Ariel nearly spewed her mouthful of milk. She whimpered.
“So soon?” Scarl and Elbert were likely still hunting for them, and probably not far away. If the men had found Orion, they might be galloping now toward the abbey. Even tracking on foot, they could have closed to within pouncing distance, if they'd pushed hard. Ariel had no doubt they had—if only to catch her and kill her for vengeance. She could imagine Elbert's face when he'd realized she was gone. It must have looked like a storm driven over the sea.

“On our way,” Zeke repeated, pinning Ash with a stare. “On our way where? We're not going home, are we? You don't think we are.”

While Ariel gaped at her friend, an uncomfortable look slid into the old man's wrinkles. “Don't believe that, boy,” he said. “You will find rest. I just think you have a long journey ahead first.”

“What do the trees say?” Zeke demanded, his rude tone making Ariel cringe. “If something bad is going to happen, we might as well know.”

“You're wrong there,” Ash replied sternly. “Foreknowledge is far more dangerous than ignorance. But that's not the point. The trees tell us some things. They can't tell us the whole, they wouldn't if they could, and I can't imagine your father ever told you they did.”

Chastened, Zeke dropped his stare. Ash crinkled his face kindly at Ariel.

“Trees feel the ebb and flow of the Essence, not each separate spark,” he explained. “The world leaves it to us to stir sparkles ourselves, and it's precisely that striving that keeps the tide bright. Since no part of the world is detached from the rest, without brave efforts by all, the brilliant fire would go dim.”

Ash would say no more about it.
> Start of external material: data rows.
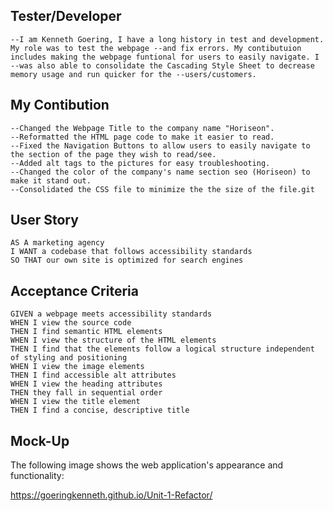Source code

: ## Tester/Developer
```
--I am Kenneth Goering, I have a long history in test and development. My role was to test the webpage --and fix errors. My contibutuion includes making the webpage funtional for users to easily navigate. I --was also able to consolidate the Cascading Style Sheet to decrease memory usage and run quicker for the --users/customers.
```

## My Contibution
```
--Changed the Webpage Title to the company name "Horiseon".
--Reformatted the HTML page code to make it easier to read.
--Fixed the Navigation Buttons to allow users to easily navigate to the section of the page they wish to read/see.
--Added alt tags to the pictures for easy troubleshooting.
--Changed the color of the company's name section seo (Horiseon) to make it stand out.
--Consolidated the CSS file to minimize the the size of the file.git
```
## User Story

```
AS A marketing agency
I WANT a codebase that follows accessibility standards
SO THAT our own site is optimized for search engines
```

## Acceptance Criteria

```
GIVEN a webpage meets accessibility standards
WHEN I view the source code
THEN I find semantic HTML elements
WHEN I view the structure of the HTML elements
THEN I find that the elements follow a logical structure independent of styling and positioning
WHEN I view the image elements
THEN I find accessible alt attributes
WHEN I view the heading attributes
THEN they fall in sequential order
WHEN I view the title element
THEN I find a concise, descriptive title
```

## Mock-Up

The following image shows the web application's appearance and functionality:

https://goeringkenneth.github.io/Unit-1-Refactor/
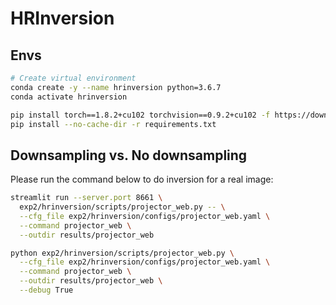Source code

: # HRInversion

## Envs
```bash
# Create virtual environment
conda create -y --name hrinversion python=3.6.7
conda activate hrinversion

pip install torch==1.8.2+cu102 torchvision==0.9.2+cu102 -f https://download.pytorch.org/whl/lts/1.8/torch_lts.html
pip install --no-cache-dir -r requirements.txt

```

## Downsampling vs. No downsampling

Please run the command below to do inversion for a real image:
```bash
streamlit run --server.port 8661 \
  exp2/hrinversion/scripts/projector_web.py -- \
  --cfg_file exp2/hrinversion/configs/projector_web.yaml \
  --command projector_web \
  --outdir results/projector_web

```

```bash
python exp2/hrinversion/scripts/projector_web.py \
  --cfg_file exp2/hrinversion/configs/projector_web.yaml \
  --command projector_web \
  --outdir results/projector_web \
  --debug True

```









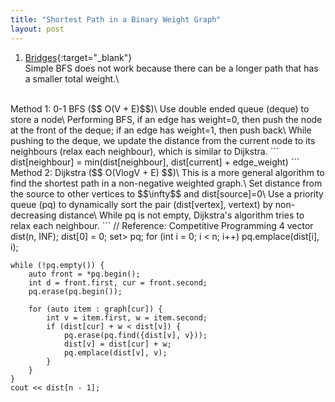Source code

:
 ```yaml
---
title: "Shortest Path in a Binary Weight Graph"
layout: post
---
```

1. [Bridges](https://open.kattis.com/problems/bryr){:target="_blank"}\
Simple BFS does not work because there can be a longer path that has a smaller total weight.\
<br/>
Method 1: 0-1 BFS ($$ O(V + E)$$)\
Use double ended queue (deque) to store a node\
Performing BFS, if an edge has weight=0, then push the node at the front of the deque; if an edge has weight=1, then push back\
While pushing to the deque, we update the distance from the current node to its neighbours (relax each neighbour), which is similar to Dijkstra.
```
    dist[neighbour] = min(dist[neighbour], dist[current] + edge_weight)
```
<br/>
Method 2: Dijkstra ($$ O(VlogV + E) $$)\
This is a more general algorithm to find the shortest path in a non-negative weighted graph.\
Set distance from the source to other vertices to $$\infty$$ and dist[source]=0\
Use a priority queue (pq) to dynamically sort the pair (dist[vertex], vertext) by non-decreasing distance\
While pq is not empty, Dijkstra's algorithm tries to relax each neighbour.
```
    // Reference: Competitive Programming 4
    vector<int> dist(n, INF);
    dist[0] = 0;
    set<pair<int, int>> pq;
    for (int i = 0; i < n; i++)
        pq.emplace(dist[i], i);

    while (!pq.empty()) {
        auto front = *pq.begin();
        int d = front.first, cur = front.second;
        pq.erase(pq.begin());

        for (auto item : graph[cur]) {
            int v = item.first, w = item.second;
            if (dist[cur] + w < dist[v]) {
                pq.erase(pq.find({dist[v], v}));
                dist[v] = dist[cur] + w;
                pq.emplace(dist[v], v);
            }
        }
    }
    cout << dist[n - 1];
```
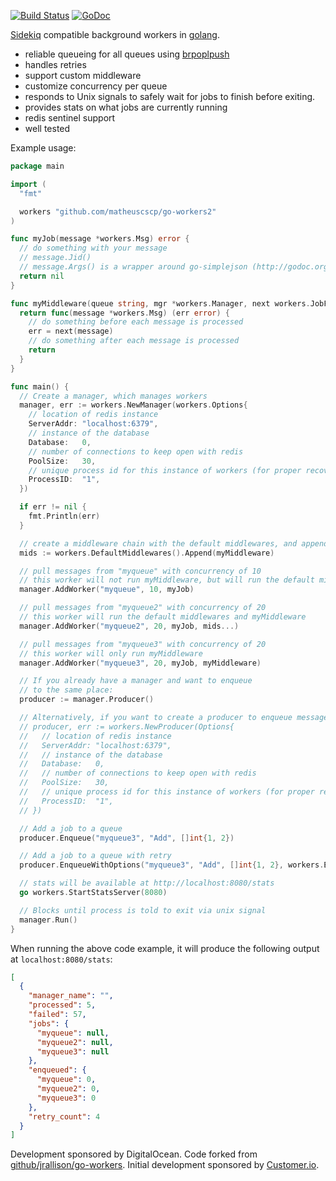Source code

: [![Build Status](https://travis-ci.org/matheuscscp/go-workers2.png)](https://travis-ci.org/matheuscscp/go-workers2)
[![GoDoc](https://godoc.org/github.com/matheuscscp/go-workers2?status.png)](https://godoc.org/github.com/matheuscscp/go-workers2)

[Sidekiq](http://sidekiq.org/) compatible
background workers in [golang](http://golang.org/).

* reliable queueing for all queues using [brpoplpush](http://redis.io/commands/brpoplpush)
* handles retries
* support custom middleware
* customize concurrency per queue
* responds to Unix signals to safely wait for jobs to finish before exiting.
* provides stats on what jobs are currently running
* redis sentinel support
* well tested

Example usage:

```go
package main

import (
  "fmt"

  workers "github.com/matheuscscp/go-workers2"
)

func myJob(message *workers.Msg) error {
  // do something with your message
  // message.Jid()
  // message.Args() is a wrapper around go-simplejson (http://godoc.org/github.com/bitly/go-simplejson)
  return nil
}

func myMiddleware(queue string, mgr *workers.Manager, next workers.JobFunc) workers.JobFunc {
  return func(message *workers.Msg) (err error) {
    // do something before each message is processed
    err = next(message)
    // do something after each message is processed
    return
  }
}

func main() {
  // Create a manager, which manages workers
  manager, err := workers.NewManager(workers.Options{
    // location of redis instance
    ServerAddr: "localhost:6379",
    // instance of the database
    Database:   0,
    // number of connections to keep open with redis
    PoolSize:   30,
    // unique process id for this instance of workers (for proper recovery of inprogress jobs on crash)
    ProcessID:  "1",
  })

  if err != nil {
    fmt.Println(err)
  }

  // create a middleware chain with the default middlewares, and append myMiddleware
  mids := workers.DefaultMiddlewares().Append(myMiddleware)

  // pull messages from "myqueue" with concurrency of 10
  // this worker will not run myMiddleware, but will run the default middlewares
  manager.AddWorker("myqueue", 10, myJob)

  // pull messages from "myqueue2" with concurrency of 20
  // this worker will run the default middlewares and myMiddleware
  manager.AddWorker("myqueue2", 20, myJob, mids...)

  // pull messages from "myqueue3" with concurrency of 20
  // this worker will only run myMiddleware
  manager.AddWorker("myqueue3", 20, myJob, myMiddleware)

  // If you already have a manager and want to enqueue
  // to the same place:
  producer := manager.Producer()

  // Alternatively, if you want to create a producer to enqueue messages
  // producer, err := workers.NewProducer(Options{
  //   // location of redis instance
  //   ServerAddr: "localhost:6379",
  //   // instance of the database
  //   Database:   0,
  //   // number of connections to keep open with redis
  //   PoolSize:   30,
  //   // unique process id for this instance of workers (for proper recovery of inprogress jobs on crash)
  //   ProcessID:  "1",
  // })

  // Add a job to a queue
  producer.Enqueue("myqueue3", "Add", []int{1, 2})

  // Add a job to a queue with retry
  producer.EnqueueWithOptions("myqueue3", "Add", []int{1, 2}, workers.EnqueueOptions{Retry: true})

  // stats will be available at http://localhost:8080/stats
  go workers.StartStatsServer(8080)

  // Blocks until process is told to exit via unix signal
  manager.Run()
}
```

When running the above code example, it will produce the following output at `localhost:8080/stats`:

```json
[
  {
    "manager_name": "",
    "processed": 5,
    "failed": 57,
    "jobs": {
      "myqueue": null,
      "myqueue2": null,
      "myqueue3": null
    },
    "enqueued": {
      "myqueue": 0,
      "myqueue2": 0,
      "myqueue3": 0
    },
    "retry_count": 4
  }
]
```

Development sponsored by DigitalOcean. Code forked from [github/jrallison/go-workers](https://github.com/jrallison/go-workers). Initial development sponsored by [Customer.io](http://customer.io).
He told them Madrona would wash their clothes and fill Zeke's pack with food and warm blankets. They should eat their fill and rest while they could.
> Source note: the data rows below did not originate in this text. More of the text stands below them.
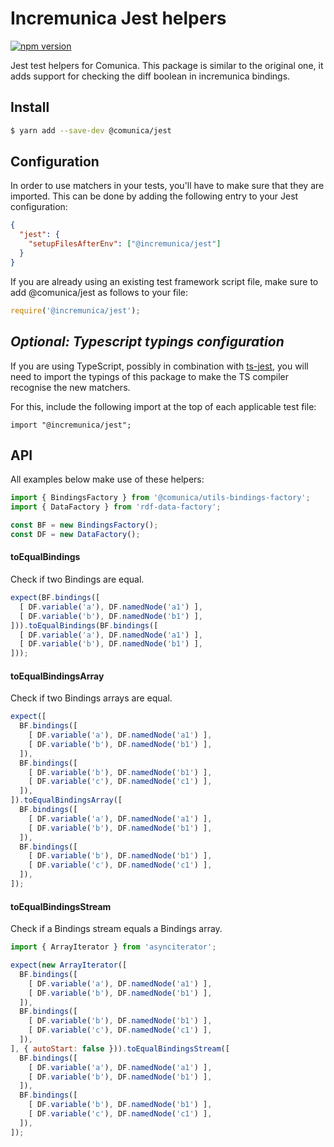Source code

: # Incremunica Jest helpers

[![npm version](https://badge.fury.io/js/@incremunica%2Fjest.svg)](https://badge.fury.io/js/@incremunica%2Fjest)

Jest test helpers for Comunica.
This package is similar to the original one,
it adds support for checking the diff boolean in incremunica bindings.

## Install

```bash
$ yarn add --save-dev @comunica/jest
```

## Configuration

In order to use matchers in your tests,
you'll have to make sure that they are imported.
This can be done by adding the following entry to your Jest configuration:
```json
{
  "jest": {
    "setupFilesAfterEnv": ["@incremunica/jest"]
  }
}
```

If you are already using an existing test framework script file,
make sure to add @comunica/jest as follows to your file:
```javascript
require('@incremunica/jest');
```

## _Optional: Typescript typings configuration_

If you are using TypeScript, possibly in combination with [ts-jest](https://www.npmjs.com/package/ts-jest),
you will need to import the typings of this package to make the TS compiler recognise the new matchers.

For this, include the following import at the top of each applicable test file:
```
import "@incremunica/jest";
```

## API

All examples below make use of these helpers:

```js
import { BindingsFactory } from '@comunica/utils-bindings-factory';
import { DataFactory } from 'rdf-data-factory';

const BF = new BindingsFactory();
const DF = new DataFactory();
```

#### toEqualBindings

Check if two Bindings are equal.

```js
expect(BF.bindings([
  [ DF.variable('a'), DF.namedNode('a1') ],
  [ DF.variable('b'), DF.namedNode('b1') ],
])).toEqualBindings(BF.bindings([
  [ DF.variable('a'), DF.namedNode('a1') ],
  [ DF.variable('b'), DF.namedNode('b1') ],
]));
```

#### toEqualBindingsArray

Check if two Bindings arrays are equal.

```js
expect([
  BF.bindings([
    [ DF.variable('a'), DF.namedNode('a1') ],
    [ DF.variable('b'), DF.namedNode('b1') ],
  ]),
  BF.bindings([
    [ DF.variable('b'), DF.namedNode('b1') ],
    [ DF.variable('c'), DF.namedNode('c1') ],
  ]),
]).toEqualBindingsArray([
  BF.bindings([
    [ DF.variable('a'), DF.namedNode('a1') ],
    [ DF.variable('b'), DF.namedNode('b1') ],
  ]),
  BF.bindings([
    [ DF.variable('b'), DF.namedNode('b1') ],
    [ DF.variable('c'), DF.namedNode('c1') ],
  ]),
]);
```

#### toEqualBindingsStream

Check if a Bindings stream equals a Bindings array.

```js
import { ArrayIterator } from 'asynciterator';

expect(new ArrayIterator([
  BF.bindings([
    [ DF.variable('a'), DF.namedNode('a1') ],
    [ DF.variable('b'), DF.namedNode('b1') ],
  ]),
  BF.bindings([
    [ DF.variable('b'), DF.namedNode('b1') ],
    [ DF.variable('c'), DF.namedNode('c1') ],
  ]),
], { autoStart: false })).toEqualBindingsStream([
  BF.bindings([
    [ DF.variable('a'), DF.namedNode('a1') ],
    [ DF.variable('b'), DF.namedNode('b1') ],
  ]),
  BF.bindings([
    [ DF.variable('b'), DF.namedNode('b1') ],
    [ DF.variable('c'), DF.namedNode('c1') ],
  ]),
]);
```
Desperate to wipe the dread from Zeke's face, Ariel told him, “Never mind. We'll be okay. I'm not scared.” But she was.

CHAPTER
19

Even the first bed in almost a fortnight did not comfort Ariel. Too soon, morning had come, forcing good-byes. As she and Zeke crossed the high meadow toward the spires above, he walked backward, gazing down at the abbey.

“I wish we could have stayed there forever,” he said.

Ariel glanced over her shoulder. The stone roof and chimneys seemed to melt into the sheltering bluff. If she hadn't just stood inside it, she would have thought the whole place a mirage.

“I'd rather go home,” she said, although she no longer knew what that word meant.

Heaving a sigh, Zeke faced forward again.

Avoiding his anxious expression, Ariel studied the route ahead. She spied a creek tumbling down toward them, and her heart lifted to meet it. According to Ash, they should be able to follow its course to a saddle in the hills—their best hope of crossing to the other side. From there they could find the shore and head down the coast, keeping the sea on one shoulder until they got home.